• WHAT TO WORK ON:
Across the entries below, work out how many lines contain "Total". Please give the number only.

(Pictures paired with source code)

====

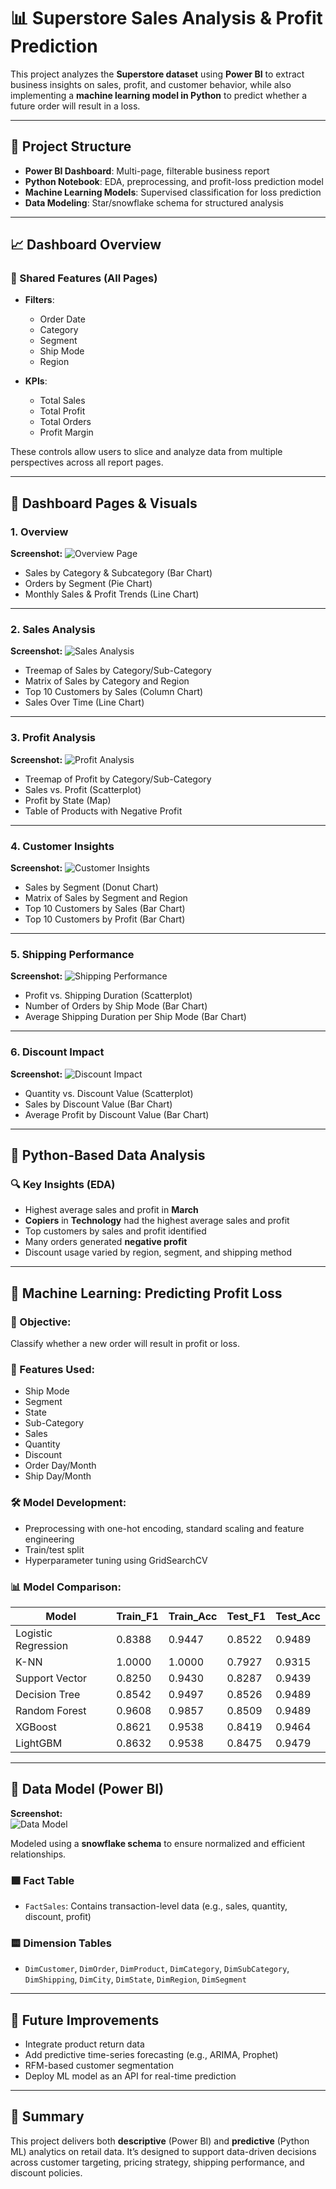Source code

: # 📊 Superstore Sales Analysis & Profit Prediction

This project analyzes the **Superstore dataset** using **Power BI** to extract business insights on sales, profit, and customer behavior, while also implementing a **machine learning model in Python** to predict whether a future order will result in a loss.

---

## 📁 Project Structure

- **Power BI Dashboard**: Multi-page, filterable business report
- **Python Notebook**: EDA, preprocessing, and profit-loss prediction model
- **Machine Learning Models**: Supervised classification for loss prediction
- **Data Modeling**: Star/snowflake schema for structured analysis

---

## 📈 Dashboard Overview

### 🧭 Shared Features (All Pages)
- **Filters**:  
  - Order Date  
  - Category  
  - Segment  
  - Ship Mode  
  - Region  

- **KPIs**:  
  - Total Sales  
  - Total Profit  
  - Total Orders  
  - Profit Margin  

These controls allow users to slice and analyze data from multiple perspectives across all report pages.

---

## 📄 Dashboard Pages & Visuals

### 1. **Overview**
**Screenshot:**
![Overview Page](screenshots/overview.png)

- Sales by Category & Subcategory (Bar Chart)
- Orders by Segment (Pie Chart)
- Monthly Sales & Profit Trends (Line Chart)

---

### 2. **Sales Analysis**
**Screenshot:**
![Sales Analysis](screenshots/sales_analysis.png)

- Treemap of Sales by Category/Sub-Category  
- Matrix of Sales by Category and Region  
- Top 10 Customers by Sales (Column Chart)  
- Sales Over Time (Line Chart)

---

### 3. **Profit Analysis**
**Screenshot:**
![Profit Analysis](screenshots/profit_analysis.png)

- Treemap of Profit by Category/Sub-Category  
- Sales vs. Profit (Scatterplot)  
- Profit by State (Map)  
- Table of Products with Negative Profit

---

### 4. **Customer Insights**
**Screenshot:**
![Customer Insights](screenshots/customer_insights.png)

- Sales by Segment (Donut Chart)  
- Matrix of Sales by Segment and Region  
- Top 10 Customers by Sales (Bar Chart)  
- Top 10 Customers by Profit (Bar Chart)

---

### 5. **Shipping Performance**
**Screenshot:**
![Shipping Performance](screenshots/shipping_performance.png)

- Profit vs. Shipping Duration (Scatterplot)  
- Number of Orders by Ship Mode (Bar Chart)  
- Average Shipping Duration per Ship Mode (Bar Chart)

---

### 6. **Discount Impact**
**Screenshot:**
![Discount Impact](screenshots/discount_impact.png)

- Quantity vs. Discount Value (Scatterplot)  
- Sales by Discount Value (Bar Chart)  
- Average Profit by Discount Value (Bar Chart)

---

## 🧪 Python-Based Data Analysis

### 🔍 Key Insights (EDA)
- Highest average sales and profit in **March**
- **Copiers** in **Technology** had the highest average sales and profit
- Top customers by sales and profit identified
- Many orders generated **negative profit**
- Discount usage varied by region, segment, and shipping method

---

## 🤖 Machine Learning: Predicting Profit Loss

### 🎯 Objective:
Classify whether a new order will result in profit or loss.

### 🧠 Features Used:
- Ship Mode  
- Segment  
- State  
- Sub-Category  
- Sales  
- Quantity  
- Discount  
- Order Day/Month  
- Ship Day/Month  

### 🛠️ Model Development:
- Preprocessing with one-hot encoding, standard scaling and feature engineering  
- Train/test split  
- Hyperparameter tuning using GridSearchCV  

### 📊 Model Comparison:

| Model               | Train_F1 | Train_Acc | Test_F1 | Test_Acc |
|--------------------|----------|-----------|---------|----------|
| Logistic Regression| 0.8388   | 0.9447    | 0.8522  | 0.9489   |
| K-NN               | 1.0000   | 1.0000    | 0.7927  | 0.9315   |
| Support Vector     | 0.8250   | 0.9430    | 0.8287  | 0.9439   |
| Decision Tree      | 0.8542   | 0.9497    | 0.8526  | 0.9489   |
| Random Forest      | 0.9608   | 0.9857    | 0.8509  | 0.9489   |
| XGBoost            | 0.8621   | 0.9538    | 0.8419  | 0.9464   |
| LightGBM           | 0.8632   | 0.9538    | 0.8475  | 0.9479   |

---

## 🧱 Data Model (Power BI)

**Screenshot:**  
![Data Model](screenshots/data_model.png)

Modeled using a **snowflake schema** to ensure normalized and efficient relationships.

### 🟩 Fact Table
- `FactSales`: Contains transaction-level data (e.g., sales, quantity, discount, profit)

### 🟨 Dimension Tables
- `DimCustomer`, `DimOrder`, `DimProduct`, `DimCategory`, `DimSubCategory`, `DimShipping`, `DimCity`, `DimState`, `DimRegion`, `DimSegment`

---

## 🚀 Future Improvements

- Integrate product return data  
- Add predictive time-series forecasting (e.g., ARIMA, Prophet)  
- RFM-based customer segmentation  
- Deploy ML model as an API for real-time prediction  

---

## 📌 Summary

This project delivers both **descriptive** (Power BI) and **predictive** (Python ML) analytics on retail data. It’s designed to support data-driven decisions across customer targeting, pricing strategy, shipping performance, and discount policies.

====

• TASK RESPONSE:
3